A Unified Electromagnetic-Topology Framework and Augmentation Collar for Ion, Hall, Chemical, and Thermal Propulsion Plumes

Abstract

Plume-generating propulsion systems, including ion engines, Hall thrusters, chemical rockets, and nuclear- or microwave-thermal systems, share common stability limitations arising from electromagnetic-topology effects. These include plume divergence, oscillatory modes, space-charge spreading, and sensitivity to environmental boundary conditions.

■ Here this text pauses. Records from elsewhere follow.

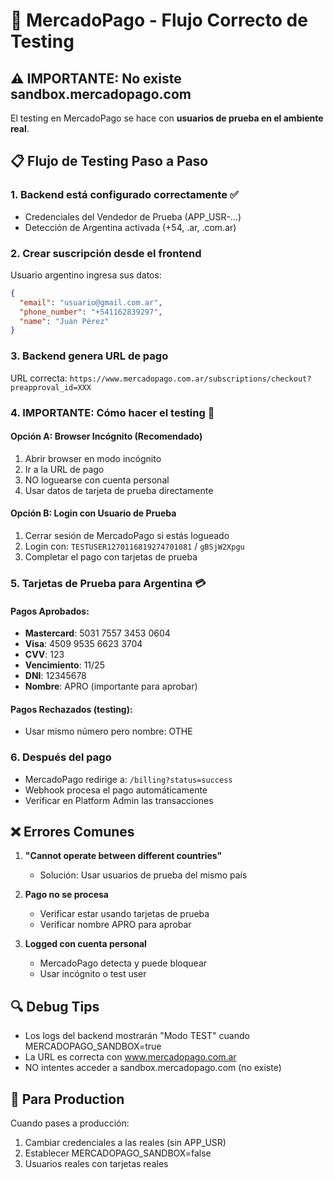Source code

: # 🧪 MercadoPago - Flujo Correcto de Testing

## ⚠️ IMPORTANTE: No existe sandbox.mercadopago.com

El testing en MercadoPago se hace con **usuarios de prueba en el ambiente real**.

## 📋 Flujo de Testing Paso a Paso

### 1. **Backend está configurado correctamente** ✅
- Credenciales del Vendedor de Prueba (APP_USR-...)
- Detección de Argentina activada (+54, .ar, .com.ar)

### 2. **Crear suscripción desde el frontend**
Usuario argentino ingresa sus datos:
```json
{
  "email": "usuario@gmail.com.ar",
  "phone_number": "+541162839297",
  "name": "Juan Pérez"
}
```

### 3. **Backend genera URL de pago**
URL correcta: `https://www.mercadopago.com.ar/subscriptions/checkout?preapproval_id=XXX`

### 4. **IMPORTANTE: Cómo hacer el testing** 🔑

#### Opción A: Browser Incógnito (Recomendado)
1. Abrir browser en modo incógnito
2. Ir a la URL de pago
3. NO loguearse con cuenta personal
4. Usar datos de tarjeta de prueba directamente

#### Opción B: Login con Usuario de Prueba
1. Cerrar sesión de MercadoPago si estás logueado
2. Login con: `TESTUSER1270116819274701081` / `gBSjW2Xpgu`
3. Completar el pago con tarjetas de prueba

### 5. **Tarjetas de Prueba para Argentina** 💳

#### Pagos Aprobados:
- **Mastercard**: 5031 7557 3453 0604
- **Visa**: 4509 9535 6623 3704
- **CVV**: 123
- **Vencimiento**: 11/25
- **DNI**: 12345678
- **Nombre**: APRO (importante para aprobar)

#### Pagos Rechazados (testing):
- Usar mismo número pero nombre: OTHE

### 6. **Después del pago**
- MercadoPago redirige a: `/billing?status=success`
- Webhook procesa el pago automáticamente
- Verificar en Platform Admin las transacciones

## ❌ Errores Comunes

1. **"Cannot operate between different countries"**
   - Solución: Usar usuarios de prueba del mismo país

2. **Pago no se procesa**
   - Verificar estar usando tarjetas de prueba
   - Verificar nombre APRO para aprobar

3. **Logged con cuenta personal**
   - MercadoPago detecta y puede bloquear
   - Usar incógnito o test user

## 🔍 Debug Tips

- Los logs del backend mostrarán "Modo TEST" cuando MERCADOPAGO_SANDBOX=true
- La URL es correcta con www.mercadopago.com.ar
- NO intentes acceder a sandbox.mercadopago.com (no existe)

## 📝 Para Production

Cuando pases a producción:
1. Cambiar credenciales a las reales (sin APP_USR)
2. Establecer MERCADOPAGO_SANDBOX=false
3. Usuarios reales con tarjetas reales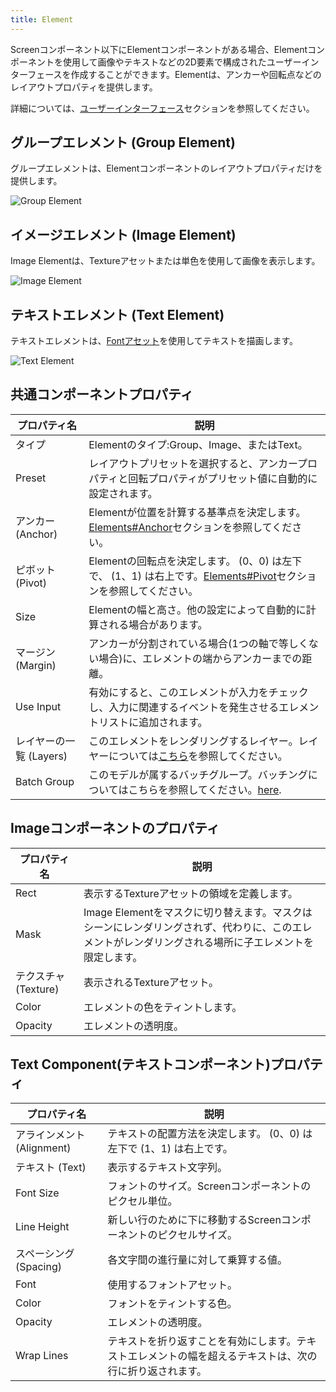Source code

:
 ```yaml
---
title: Element
---
```


Screenコンポーネント以下にElementコンポーネントがある場合、Elementコンポーネントを使用して画像やテキストなどの2D要素で構成されたユーザーインターフェースを作成することができます。Elementは、アンカーや回転点などのレイアウトプロパティを提供します。

詳細については、[ユーザーインターフェース][1]セクションを参照してください。

## グループエレメント (Group Element)

グループエレメントは、Elementコンポーネントのレイアウトプロパティだけを提供します。

![Group Element](/images/user-manual/scenes/components/component-element-group.png)

## イメージエレメント (Image Element)

Image Elementは、Textureアセットまたは単色を使用して画像を表示します。

![Image Element](/images/user-manual/scenes/components/component-element-image.png)

## テキストエレメント (Text Element)

テキストエレメントは、[Fontアセット][4]を使用してテキストを描画します。

![Text Element](/images/user-manual/scenes/components/component-element-text.png)

## 共通コンポーネントプロパティ

| プロパティ名    | 説明 |
|-------------|-------------|
| タイプ        | Elementのタイプ:Group、Image、またはText。 |
| Preset      | レイアウトプリセットを選択すると、アンカープロパティと回転プロパティがプリセット値に自動的に設定されます。 |
| アンカー (Anchor)      | Elementが位置を計算する基準点を決定します。[Elements#Anchor][6]セクションを参照してください。 |
| ピボット (Pivot)       | Elementの回転点を決定します。 (0、0) は左下で、 (1、1) は右上です。[Elements#Pivot][7]セクションを参照してください。 |
| Size        | Elementの幅と高さ。他の設定によって自動的に計算される場合があります。 |
| マージン (Margin)      | アンカーが分割されている場合(1つの軸で等しくない場合)に、エレメントの端からアンカーまでの距離。 |
| Use Input   | 有効にすると、このエレメントが入力をチェックし、入力に関連するイベントを発生させるエレメントリストに追加されます。 |
| レイヤーの一覧 (Layers)      | このエレメントをレンダリングするレイヤー。レイヤーについては[こちら][8]を参照してください。 |
| Batch Group | このモデルが属するバッチグループ。バッチングについてはこちらを参照してください。[here][9]. |

## Imageコンポーネントのプロパティ

| プロパティ名 | 説明 |
|----------|-------------|
| Rect     | 表示するTextureアセットの領域を定義します。 |
| Mask     | Image Elementをマスクに切り替えます。マスクはシーンにレンダリングされず、代わりに、このエレメントがレンダリングされる場所に子エレメントを限定します。 |
| テクスチャ (Texture)  | 表示されるTextureアセット。 |
| Color    | エレメントの色をティントします。 |
| Opacity  | エレメントの透明度。 |

## Text Component(テキストコンポーネント)プロパティ

| プロパティ名    | 説明 |
|-------------|-------------|
| アラインメント (Alignment)   | テキストの配置方法を決定します。 (0、0) は左下で (1、1) は右上です。 |
| テキスト (Text)        | 表示するテキスト文字列。 |
| Font Size   | フォントのサイズ。Screenコンポーネントのピクセル単位。 |
| Line Height | 新しい行のために下に移動するScreenコンポーネントのピクセルサイズ。 |
| スペーシング (Spacing)     | 各文字間の進行量に対して乗算する値。 |
| Font        | 使用するフォントアセット。 |
| Color       | フォントをティントする色。 |
| Opacity     | エレメントの透明度。 |
| Wrap Lines  | テキストを折り返すことを有効にします。テキストエレメントの幅を超えるテキストは、次の行に折り返されます。 |

[1]: /user-manual/user-interface
[4]: /user-manual/assets/types/font/
[6]: /user-manual/user-interface/elements/#anchor
[7]: /user-manual/user-interface/elements/#pivot
[8]: /user-manual/graphics/layers
[9]: /user-manual/graphics/advanced-rendering/batching
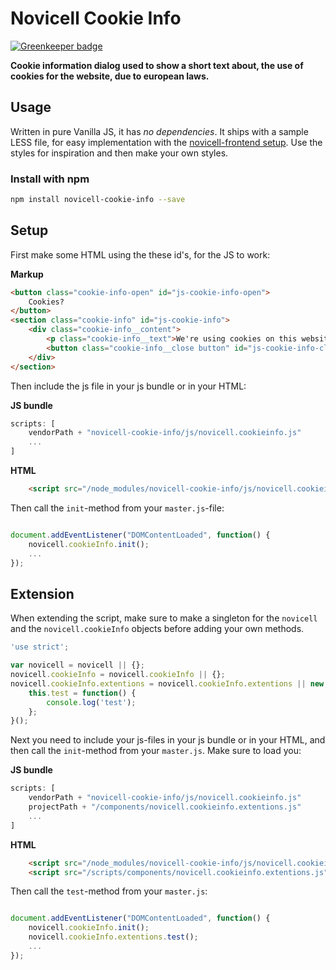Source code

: # Novicell Cookie Info

[![Greenkeeper badge](https://badges.greenkeeper.io/Novicell/novicell-cookie-info.svg)](https://greenkeeper.io/)

**Cookie information dialog used to show a short text about, the use of cookies for the website, due to european laws.**

## Usage

Written in pure Vanilla JS, it has *no dependencies*. It ships with a sample LESS file, for easy implementation with the [novicell-frontend setup](https://github.com/Novicell/novicell-frontend). Use the styles for inspiration and then make your own styles.

### Install with npm

```bash
npm install novicell-cookie-info --save
```

## Setup

First make some HTML using the these id's, for the JS to work:

**Markup**
```html
<button class="cookie-info-open" id="js-cookie-info-open">
    Cookies?
</button>
<section class="cookie-info" id="js-cookie-info">
    <div class="cookie-info__content">
        <p class="cookie-info__text">We're using cookies on this website, is that OK with you?</p>
        <button class="cookie-info__close button" id="js-cookie-info-close">Fine with me :)</button>
    </div>
</section>
```

Then include the js file in your js bundle or in your HTML:

**JS bundle**
```javascript
scripts: [
    vendorPath + "novicell-cookie-info/js/novicell.cookieinfo.js"
    ...
]
```

**HTML**
```html
    <script src="/node_modules/novicell-cookie-info/js/novicell.cookieinfo.js"></script>
```

Then call the `init`-method from your `master.js`-file:
```javascript

document.addEventListener("DOMContentLoaded", function() {
    novicell.cookieInfo.init();
    ...
});
```

## Extension

When extending the script, make sure to make a singleton for the `novicell` and the `novicell.cookieInfo` objects before adding your own methods.

```javascript
'use strict';

var novicell = novicell || {};
novicell.cookieInfo = novicell.cookieInfo || {};
novicell.cookieInfo.extentions = novicell.cookieInfo.extentions || new function () {
    this.test = function() {
        console.log('test');
    };
}();
```
Next you need to include your js-files in your js bundle or in your HTML, and then call the `init`-method from your `master.js`.
Make sure to load you:

**JS bundle**
```javascript
scripts: [
    vendorPath + "novicell-cookie-info/js/novicell.cookieinfo.js"
    projectPath + "/components/novicell.cookieinfo.extentions.js"
    ...
]
```

**HTML**
```html
    <script src="/node_modules/novicell-cookie-info/js/novicell.cookieinfo.js"></script>
    <script src="/scripts/components/novicell.cookieinfo.extentions.js"></script>
```

Then call the `test`-method from your `master.js`:
```javascript

document.addEventListener("DOMContentLoaded", function() {
    novicell.cookieInfo.init();
    novicell.cookieInfo.extentions.test();
    ...
});
```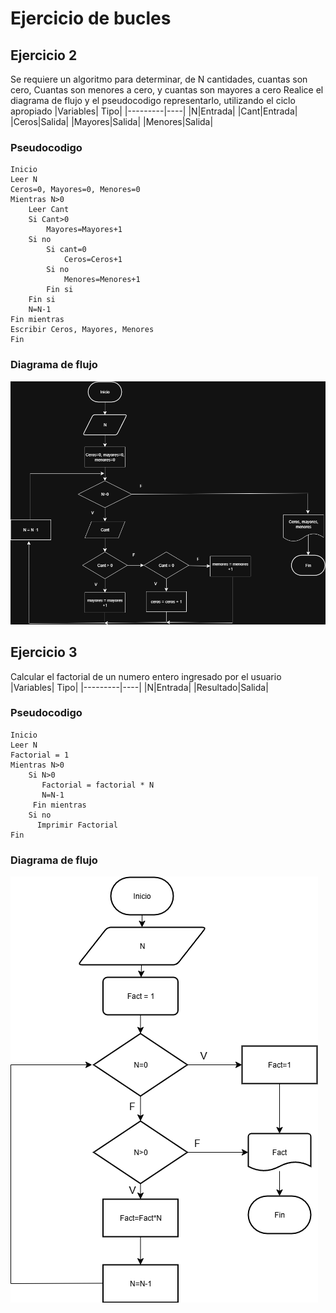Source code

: # Ejercicio de bucles

## Ejercicio 2
Se requiere un algoritmo para determinar, de N cantidades, cuantas son cero, Cuantas son menores a cero, y cuantas son mayores a cero
Realice el diagrama de flujo y el pseudocodigo representarlo, utilizando el ciclo apropiado
|Variables| Tipo|
|---------|----|
|N|Entrada|
|Cant|Entrada|
|Ceros|Salida|
|Mayores|Salida|
|Menores|Salida|
### Pseudocodigo
```
Inicio
Leer N 
Ceros=0, Mayores=0, Menores=0
Mientras N>0
    Leer Cant
    Si Cant>0
        Mayores=Mayores+1
    Si no
        Si cant=0
            Ceros=Ceros+1
        Si no 
            Menores=Menores+1
        Fin si
    Fin si
    N=N-1
Fin mientras
Escribir Ceros, Mayores, Menores
Fin
```

### Diagrama de flujo
![Diagrama](imagen.png)
         
## Ejercicio 3
Calcular el factorial de un numero entero ingresado por el usuario
|Variables| Tipo|
|---------|----|
|N|Entrada|
|Resultado|Salida|

### Pseudocodigo
```
Inicio
Leer N
Factorial = 1
Mientras N>0
    Si N>0
       Factorial = factorial * N
       N=N-1
     Fin mientras
    Si no
      Imprimir Factorial
Fin
```

### Diagrama de flujo
![Diagrama](Factorial.drawio.png)



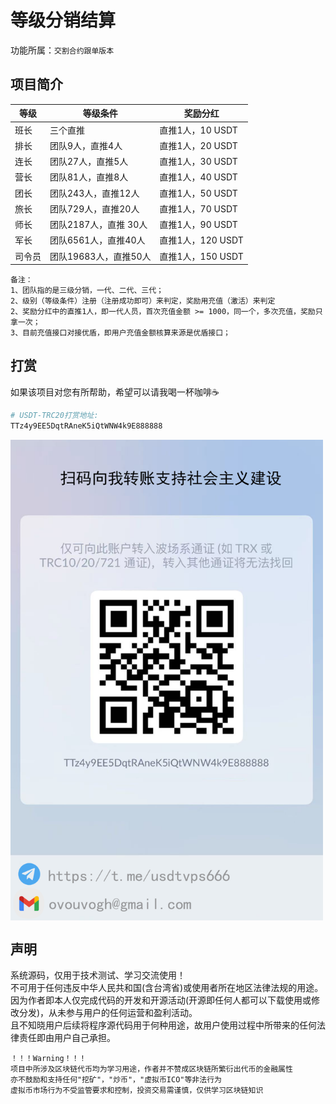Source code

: # 等级分销结算

功能所属：`交割合约跟单版本`

## 项目简介

| 等级   | 等级条件              | 奖励分红          |
| ------ | --------------------- | ----------------- |
| 班长   | 三个直推              | 直推1人，10 USDT  |
| 排长   | 团队9人，直推4人      | 直推1人，20 USDT  |
| 连长   | 团队27人，直推5人     | 直推1人，30 USDT  |
| 营长   | 团队81人，直推8人     | 直推1人，40 USDT  |
| 团长   | 团队243人，直推12人   | 直推1人，50 USDT  |
| 旅长   | 团队729人，直推20人   | 直推1人，70 USDT  |
| 师长   | 团队2187人，直推 30人 | 直推1人，90 USDT  |
| 军长   | 团队6561人，直推40人  | 直推1人，120 USDT |
| 司令员 | 团队19683人，直推50人 | 直推1人，150 USDT |

```
备注：
1、团队指的是三级分销，一代、二代、三代；
2、级别（等级条件）注册（注册成功即可）来判定，奖励用充值（激活）来判定
2、奖励分红中的直推1人，即一代人员，首次充值金额 >= 1000，同一个，多次充值，奖励只拿一次；
3、目前充值接口对接优盾，即用户充值金额核算来源是优盾接口；
```

## 打赏

如果该项目对您有所帮助，希望可以请我喝一杯咖啡☕️

```bash
# USDT-TRC20打赏地址:
TTz4y9EE5DqtRAneK5iQtWNW4k9E888888
```



<img src="../images/image-20250817222238049.png" width="500" alt="微信公众号二维码" align="center" />



## 声明

系统源码，仅用于技术测试、学习交流使用！       
不可用于任何违反中华人民共和国(含台湾省)或使用者所在地区法律法规的用途。           
因为作者即本人仅完成代码的开发和开源活动(开源即任何人都可以下载使用或修改分发)，从未参与用户的任何运营和盈利活动。       
且不知晓用户后续将程序源代码用于何种用途，故用户使用过程中所带来的任何法律责任即由用户自己承担。            

```
！！！Warning！！！
项目中所涉及区块链代币均为学习用途，作者并不赞成区块链所繁衍出代币的金融属性
亦不鼓励和支持任何"挖矿"，"炒币"，"虚拟币ICO"等非法行为
虚拟币市场行为不受监管要求和控制，投资交易需谨慎，仅供学习区块链知识
```

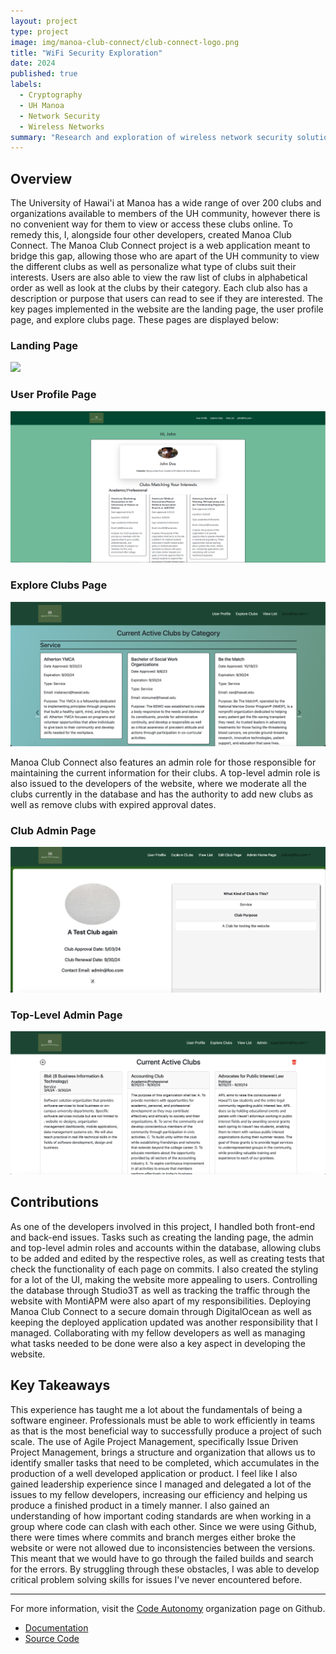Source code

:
 ```yaml
---
layout: project
type: project
image: img/manoa-club-connect/club-connect-logo.png
title: "WiFi Security Exploration"
date: 2024
published: true
labels:
  - Cryptography
  - UH Manoa
  - Network Security
  - Wireless Networks
summary: "Research and exploration of wireless network security solutions."
---
```


## Overview
The University of Hawai'i at Manoa has a wide range of over 200 clubs and organizations available to members of the UH community, however there is no convenient way for them to view or access these clubs online. To remedy this, I, alongside four other developers, created Manoa Club Connect. The Manoa Club Connect project is a web application meant to bridge this gap, allowing those who are apart of the UH community to view the different clubs as well as personalize what type of clubs suit their interests. Users are also able to view the raw list of clubs in alphabetical order as well as look at the clubs by their category. Each club also has a description or purpose that users can read to see if they are interested. The key pages implemented in the website are the landing page, the user profile page, and explore clubs page. These pages are displayed below:

### Landing Page

<img class="img-fluid" src="../img/manoa-club-connect/Updated_landing.png">

### User Profile Page

<img class="img-fluid" src="../img/manoa-club-connect/user-profile.png">

### Explore Clubs Page

<img class="img-fluid" src="../img/manoa-club-connect/club-categories.png">

Manoa Club Connect also features an admin role for those responsible for maintaining the current information for their clubs. A top-level admin role is also issued to the developers of the website, where we moderate all the clubs currently in the database and has the authority to add new clubs as well as remove clubs with expired approval dates.

### Club Admin Page

<img class="img-fluid" src="../img/manoa-club-connect/edit_club.png">

### Top-Level Admin Page

<img class="img-fluid" src="../img/manoa-club-connect/admin_page.png">

## Contributions
As one of the developers involved in this project, I handled both front-end and back-end issues. Tasks such as creating the landing page, the admin and top-level admin roles and accounts within the database, allowing clubs to be added and edited by the respective roles, as well as creating tests that check the functionality of each page on commits. I also created the styling for a lot of the UI, making the website more appealing to users. Controlling the database through Studio3T as well as tracking the traffic through the website with MontiAPM were also apart of my responsibilities. Deploying Manoa Club Connect to a secure domain through DigitalOcean as well as keeping the deployed application updated was another responsibility that I managed. Collaborating with my fellow developers as well as managing what tasks needed to be done were also a key aspect in developing the website.

## Key Takeaways
This experience has taught me a lot about the fundamentals of being a software engineer. Professionals must be able to work efficiently in teams as that is the most beneficial way to successfully produce a project of such scale. The use of Agile Project Management, specifically Issue Driven Project Management, brings a structure and organization that allows us to identify smaller tasks that need to be completed, which accumulates in the production of a well developed application or product. I feel like I also gained leadership experience since I managed and delegated a lot of the issues to my fellow developers, increasing our efficiency and helping us produce a finished product in a timely manner. I also gained an understanding of how important coding standards are when working in a group where code can clash with each other. Since we were using Github, there were times where commits and branch merges either broke the website or were not allowed due to inconsistencies between the versions. This meant that we would have to go through the failed builds and search for the errors. By struggling through these obstacles, I was able to develop critical problem solving skills for issues I've never encountered before. 

<hr />

For more information, visit the [Code Autonomy](https://github.com/code-autonomy) organization page on Github.
* [Documentation](https://code-autonomy.github.io/)
* [Source Code](https://github.com/code-autonomy/manoa-club-connect)
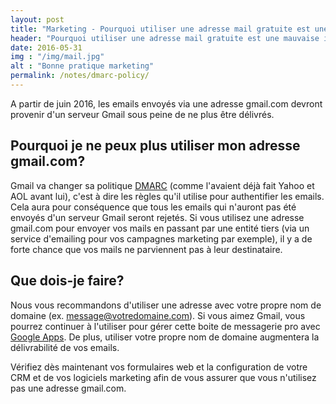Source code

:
 ```yaml
---
layout: post
title: "Marketing - Pourquoi utiliser une adresse mail gratuite est une mauvaise idée pour votre entreprise?"
header: "Pourquoi utiliser une adresse mail gratuite est une mauvaise idée pour votre entreprise?"
date: 2016-05-31
img : "/img/mail.jpg"
alt : "Bonne pratique marketing"
permalink: /notes/dmarc-policy/
---
```


A partir de juin 2016, les emails envoyés via une adresse gmail.com devront provenir d'un serveur Gmail sous peine de ne plus être délivrés.

## Pourquoi je ne peux plus utiliser mon adresse gmail.com?

Gmail va changer sa politique [DMARC](https://fr.wikipedia.org/wiki/DMARC) (comme l'avaient déjà fait Yahoo et AOL avant lui), c'est à dire les règles qu'il utilise pour authentifier les emails. Cela aura pour conséquence que tous les emails qui n'auront pas été envoyés d'un serveur Gmail seront rejetés. Si vous utilisez une adresse gmail.com pour envoyer vos mails en passant par une entité tiers (via un service d'emailing pour vos campagnes marketing par exemple), il y a de forte chance que vos mails ne parviennent pas à leur destinataire.

## Que dois-je faire?

Nous vous recommandons d'utiliser une adresse avec votre propre nom de domaine (ex. message@votredomaine.com). Si vous aimez Gmail, vous pourrez continuer à l'utiliser pour gérer cette boite de messagerie pro avec [Google Apps](https://apps.google.com/). De plus, utiliser votre propre nom de domaine augmentera la délivrabilité de vos emails.

Vérifiez dès maintenant vos formulaires web et la configuration de votre CRM et de vos logiciels marketing afin de vous assurer que vous n'utilisez pas une adresse gmail.com.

This paper introduces a universal rotating electromagnetic augmentation collar (REMN/GREMN) designed to stabilise, collimate, and enhance plumes across all propulsion types. The REMN architecture generates controlled azimuthal shear layers and a rotating electromagnetic envelope that suppresses instabilities, improves plume alignment, and increases effective exhaust velocity. Performance gains include space-charge relief in ion engines (+8–15% thrust, +5–10% Isp), breathing-mode suppression in Hall thrusters (40–70% reduction, +18–28% thrust, +10–18% Isp), and pre-ionisation-driven improvements in chemical rockets (+8–15% Isp). Nuclear and microwave-thermal systems benefit from burst-mode plume stiffening and Kelvin–Helmholtz suppression. A unified EM-topology framework is presented to explain why all plumes, charged, partially charged, or neutral, respond to downstream electromagnetic shaping. An experimental pathway is outlined for bench-top validation using a plasma jet and rotating EM coil stack. The results position REMN as a propulsion-agnostic augmentation technology with broad applicability to next-generation spacecraft.